File metadata and controls

executable file
·
163 lines (134 loc) · 7.36 KB

WikiDataQueryOrient

Importing scripts and query helper classes for storing WikiData information in OrientDB

DB schema and server setup

  1. Get and compile OrientDB SNAPSHOT (https://github.com/orientechnologies/orientdb). Use the 'develop' branch.

  2. Get and compile orientdb-lucene (https://github.com/orientechnologies/orientdb-lucene). Put the dist jar in the orient DB /libs directory. Use the 'develop' branch. You might want to use -DskipTests=true with Maven.

  3. Edit the server.sh file (or bat on Windows). Bump the JVM heap size to 2128m and set MAXDISKCACHE=-Dstorage.diskCache.bufferSize=8192. Set -XX:+UseConcMarkSweepGC in the java options while at it.

  4. Edit the server config XML file, setting log.file.level to "warning".

  5. Set the root user and password (e.g. "root"/"root"). If needed, drop any prior DB via: "drop database remote:localhost/WikiData root root".

  6. Run the sql/schema.sql via the OrientDB console (e.g. console.sh). (e.g. .\console.bat F:\Dev\WikiDataQueryOrient\sql\schema.sql).

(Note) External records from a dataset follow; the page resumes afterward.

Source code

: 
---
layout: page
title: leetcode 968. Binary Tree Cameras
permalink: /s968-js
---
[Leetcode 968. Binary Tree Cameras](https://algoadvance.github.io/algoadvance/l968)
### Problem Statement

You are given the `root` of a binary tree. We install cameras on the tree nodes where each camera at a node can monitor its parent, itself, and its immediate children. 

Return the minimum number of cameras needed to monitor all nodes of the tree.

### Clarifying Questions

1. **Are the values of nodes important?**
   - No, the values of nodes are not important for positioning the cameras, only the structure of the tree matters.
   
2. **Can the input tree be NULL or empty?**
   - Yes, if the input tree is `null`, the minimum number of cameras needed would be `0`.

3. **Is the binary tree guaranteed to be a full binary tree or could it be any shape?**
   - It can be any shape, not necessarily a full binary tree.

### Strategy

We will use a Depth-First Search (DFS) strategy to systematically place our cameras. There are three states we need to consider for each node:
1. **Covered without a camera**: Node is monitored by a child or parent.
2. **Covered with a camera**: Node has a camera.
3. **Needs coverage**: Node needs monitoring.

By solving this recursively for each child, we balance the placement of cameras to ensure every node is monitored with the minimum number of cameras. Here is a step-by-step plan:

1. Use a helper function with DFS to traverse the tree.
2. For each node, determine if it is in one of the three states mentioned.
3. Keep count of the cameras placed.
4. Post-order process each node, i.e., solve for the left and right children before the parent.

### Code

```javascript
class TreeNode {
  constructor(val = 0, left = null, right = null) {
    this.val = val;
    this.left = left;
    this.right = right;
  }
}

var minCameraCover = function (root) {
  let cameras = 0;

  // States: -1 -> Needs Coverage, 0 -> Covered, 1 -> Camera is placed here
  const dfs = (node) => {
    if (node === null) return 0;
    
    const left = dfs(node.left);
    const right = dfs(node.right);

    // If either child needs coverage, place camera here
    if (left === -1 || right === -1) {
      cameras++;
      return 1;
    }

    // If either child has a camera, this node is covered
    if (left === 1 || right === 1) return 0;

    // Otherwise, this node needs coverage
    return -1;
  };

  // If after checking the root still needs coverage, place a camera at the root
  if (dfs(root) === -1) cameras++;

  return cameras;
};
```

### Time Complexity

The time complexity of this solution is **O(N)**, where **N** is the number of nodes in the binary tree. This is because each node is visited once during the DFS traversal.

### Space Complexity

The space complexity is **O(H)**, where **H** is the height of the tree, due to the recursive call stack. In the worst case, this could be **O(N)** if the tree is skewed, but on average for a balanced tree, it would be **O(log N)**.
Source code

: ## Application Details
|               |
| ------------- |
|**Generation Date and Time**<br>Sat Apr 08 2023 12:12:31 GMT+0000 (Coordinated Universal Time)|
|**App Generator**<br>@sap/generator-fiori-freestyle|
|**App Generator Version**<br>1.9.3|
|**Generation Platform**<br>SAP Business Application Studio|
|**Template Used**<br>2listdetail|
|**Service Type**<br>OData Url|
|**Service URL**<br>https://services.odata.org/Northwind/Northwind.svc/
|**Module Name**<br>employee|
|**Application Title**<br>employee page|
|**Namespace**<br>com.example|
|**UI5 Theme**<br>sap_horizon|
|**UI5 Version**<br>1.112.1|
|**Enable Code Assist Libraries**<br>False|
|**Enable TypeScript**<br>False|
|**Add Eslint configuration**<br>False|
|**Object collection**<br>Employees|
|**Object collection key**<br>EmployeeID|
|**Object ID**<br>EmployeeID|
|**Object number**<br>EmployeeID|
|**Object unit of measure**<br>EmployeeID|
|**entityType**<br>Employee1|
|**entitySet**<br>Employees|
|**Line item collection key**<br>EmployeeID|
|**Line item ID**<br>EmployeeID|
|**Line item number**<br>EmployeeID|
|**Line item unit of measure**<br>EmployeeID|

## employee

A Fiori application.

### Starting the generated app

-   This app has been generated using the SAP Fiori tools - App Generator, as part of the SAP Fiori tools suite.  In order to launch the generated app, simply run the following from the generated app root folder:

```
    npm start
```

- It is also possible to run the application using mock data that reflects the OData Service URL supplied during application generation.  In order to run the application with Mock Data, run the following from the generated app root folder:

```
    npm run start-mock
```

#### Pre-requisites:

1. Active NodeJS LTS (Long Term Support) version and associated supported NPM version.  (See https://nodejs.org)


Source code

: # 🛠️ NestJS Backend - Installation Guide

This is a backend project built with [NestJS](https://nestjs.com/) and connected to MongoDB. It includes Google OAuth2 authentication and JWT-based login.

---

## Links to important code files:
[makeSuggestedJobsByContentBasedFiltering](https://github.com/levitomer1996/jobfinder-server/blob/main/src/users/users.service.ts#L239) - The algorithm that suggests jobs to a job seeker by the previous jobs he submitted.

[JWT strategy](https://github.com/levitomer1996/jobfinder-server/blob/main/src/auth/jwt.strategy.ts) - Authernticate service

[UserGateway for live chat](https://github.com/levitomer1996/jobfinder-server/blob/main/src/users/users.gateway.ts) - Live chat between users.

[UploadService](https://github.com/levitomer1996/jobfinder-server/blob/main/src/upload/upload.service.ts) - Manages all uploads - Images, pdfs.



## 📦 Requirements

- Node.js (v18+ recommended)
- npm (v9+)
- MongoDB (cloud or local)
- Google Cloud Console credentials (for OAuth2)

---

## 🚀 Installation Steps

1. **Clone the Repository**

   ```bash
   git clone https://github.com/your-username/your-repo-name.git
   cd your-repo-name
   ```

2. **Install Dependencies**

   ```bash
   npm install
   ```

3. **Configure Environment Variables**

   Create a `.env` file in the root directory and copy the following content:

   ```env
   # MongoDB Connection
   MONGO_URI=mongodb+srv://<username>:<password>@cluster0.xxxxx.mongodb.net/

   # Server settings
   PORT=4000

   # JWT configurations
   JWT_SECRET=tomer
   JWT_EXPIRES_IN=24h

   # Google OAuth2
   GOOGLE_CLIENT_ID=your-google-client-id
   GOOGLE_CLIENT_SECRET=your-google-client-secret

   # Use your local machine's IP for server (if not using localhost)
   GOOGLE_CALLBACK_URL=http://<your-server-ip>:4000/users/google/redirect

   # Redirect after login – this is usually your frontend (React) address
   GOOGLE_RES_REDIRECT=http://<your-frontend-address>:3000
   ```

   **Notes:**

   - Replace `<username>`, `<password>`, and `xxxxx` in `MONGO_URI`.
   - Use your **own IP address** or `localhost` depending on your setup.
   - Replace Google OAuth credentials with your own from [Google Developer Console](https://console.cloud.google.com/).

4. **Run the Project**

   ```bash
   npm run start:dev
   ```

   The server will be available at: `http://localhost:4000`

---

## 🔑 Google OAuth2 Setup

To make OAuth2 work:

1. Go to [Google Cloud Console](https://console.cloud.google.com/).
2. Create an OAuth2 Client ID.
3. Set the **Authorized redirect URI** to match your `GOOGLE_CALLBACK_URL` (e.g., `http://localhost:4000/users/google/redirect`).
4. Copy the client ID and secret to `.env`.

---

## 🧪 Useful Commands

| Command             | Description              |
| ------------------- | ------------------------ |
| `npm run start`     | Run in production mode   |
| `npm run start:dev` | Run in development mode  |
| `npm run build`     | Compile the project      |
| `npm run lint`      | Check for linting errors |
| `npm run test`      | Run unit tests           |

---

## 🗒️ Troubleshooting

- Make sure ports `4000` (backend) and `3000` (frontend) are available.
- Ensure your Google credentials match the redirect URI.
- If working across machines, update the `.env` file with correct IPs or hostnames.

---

  7. Save JSON dump file from http://dumps.wikimedia.org/other/wikidata/

Importing data

  1. Import live vertexes: php importDump.php --user admin --password admin --method=insert --dump --posdir=F:/importer/pos

  2. Import stub vertexes: php createStubEntities.php --user admin --password admin --posdir=F:/importer/pos

  3. Import edges: php connectEntities.php --user admin --password admin --method=bulk_init --posdir=F:/importer/pos

Updating via the API

  1. Make sure at least all vertexes of a dump are finished being added

  2. php updateWdqGraphViaFeed.php --user root --password root

Console

  1. Start the OrientDB console (e.g. console.sh).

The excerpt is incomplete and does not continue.